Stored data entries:
<<<<
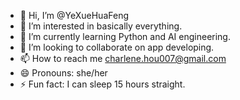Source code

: - 👋 Hi, I’m @YeXueHuaFeng
- 👀 I’m interested in basically everything.
- 🌱 I’m currently learning Python and AI engineering. 
- 💞️ I’m looking to collaborate on app developing. 
- 📫 How to reach me charlene.hou007@gmail.com
- 😄 Pronouns: she/her
- ⚡ Fun fact: I can sleep 15 hours straight.

<!---
YeXueHuaFeng/YeXueHuaFeng is a ✨ special ✨ repository because its `README.md` (this file) appears on your GitHub profile.
You can click the Preview link to take a look at your changes.
--->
>>>>
TASK INSTRUCTIONS: Every line of the records above must reappear exactly, though the pictures must not.

REPLY:
Source code

: - 👋 Hi, I’m @YeXueHuaFeng
- 👀 I’m interested in basically everything.
- 🌱 I’m currently learning Python and AI engineering. 
- 💞️ I’m looking to collaborate on app developing. 
- 📫 How to reach me charlene.hou007@gmail.com
- 😄 Pronouns: she/her
- ⚡ Fun fact: I can sleep 15 hours straight.

<!---
YeXueHuaFeng/YeXueHuaFeng is a ✨ special ✨ repository because its `README.md` (this file) appears on your GitHub profile.
You can click the Preview link to take a look at your changes.
--->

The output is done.